* _Collected data entries_:
Segment Open

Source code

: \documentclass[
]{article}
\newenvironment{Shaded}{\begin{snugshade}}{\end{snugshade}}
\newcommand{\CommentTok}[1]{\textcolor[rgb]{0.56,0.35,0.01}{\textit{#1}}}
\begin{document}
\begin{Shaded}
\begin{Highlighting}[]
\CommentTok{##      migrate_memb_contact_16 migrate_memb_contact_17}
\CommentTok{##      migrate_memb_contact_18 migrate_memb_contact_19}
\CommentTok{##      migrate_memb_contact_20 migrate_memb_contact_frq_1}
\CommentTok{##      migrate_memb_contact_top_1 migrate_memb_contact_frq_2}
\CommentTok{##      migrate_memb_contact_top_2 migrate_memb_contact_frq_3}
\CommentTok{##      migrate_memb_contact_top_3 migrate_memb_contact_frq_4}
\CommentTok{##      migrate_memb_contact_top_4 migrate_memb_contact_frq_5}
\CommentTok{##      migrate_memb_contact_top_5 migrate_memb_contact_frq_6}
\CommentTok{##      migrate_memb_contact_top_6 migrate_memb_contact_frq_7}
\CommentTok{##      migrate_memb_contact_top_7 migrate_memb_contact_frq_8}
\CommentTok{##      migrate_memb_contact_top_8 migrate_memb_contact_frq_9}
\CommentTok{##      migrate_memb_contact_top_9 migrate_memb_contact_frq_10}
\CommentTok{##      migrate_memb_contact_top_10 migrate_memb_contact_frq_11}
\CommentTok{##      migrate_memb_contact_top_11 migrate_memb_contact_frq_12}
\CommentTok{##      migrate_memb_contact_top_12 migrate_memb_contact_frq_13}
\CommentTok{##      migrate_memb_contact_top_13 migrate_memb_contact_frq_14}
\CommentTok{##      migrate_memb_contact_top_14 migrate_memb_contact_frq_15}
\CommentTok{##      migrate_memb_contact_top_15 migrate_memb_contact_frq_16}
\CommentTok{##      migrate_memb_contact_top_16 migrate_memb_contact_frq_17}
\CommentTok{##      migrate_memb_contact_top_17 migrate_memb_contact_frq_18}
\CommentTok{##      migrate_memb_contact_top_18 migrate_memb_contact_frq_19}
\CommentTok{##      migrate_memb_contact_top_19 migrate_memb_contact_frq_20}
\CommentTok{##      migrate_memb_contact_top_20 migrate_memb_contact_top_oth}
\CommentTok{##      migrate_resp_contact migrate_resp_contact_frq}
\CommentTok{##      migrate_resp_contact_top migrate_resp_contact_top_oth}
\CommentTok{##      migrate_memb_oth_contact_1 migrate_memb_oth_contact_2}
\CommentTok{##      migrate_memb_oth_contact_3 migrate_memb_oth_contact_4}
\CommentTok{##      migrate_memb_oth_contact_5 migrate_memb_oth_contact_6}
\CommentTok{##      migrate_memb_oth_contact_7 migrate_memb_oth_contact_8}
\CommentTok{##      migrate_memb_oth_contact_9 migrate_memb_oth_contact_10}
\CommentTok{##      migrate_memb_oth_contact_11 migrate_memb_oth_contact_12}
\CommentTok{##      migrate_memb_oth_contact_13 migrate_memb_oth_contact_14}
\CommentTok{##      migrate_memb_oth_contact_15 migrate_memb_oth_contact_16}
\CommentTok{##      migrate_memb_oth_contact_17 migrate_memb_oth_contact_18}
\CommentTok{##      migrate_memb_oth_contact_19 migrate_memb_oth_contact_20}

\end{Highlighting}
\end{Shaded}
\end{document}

Segment Closed

* _HOW TO COMPLETE THIS TASK_: The answer must be every line of the entries that includes the word "begin".

* _TASK RESPONSE_:
\newenvironment{Shaded}{\begin{snugshade}}{\end{snugshade}}
\begin{document}
\begin{Shaded}
\begin{Highlighting}[]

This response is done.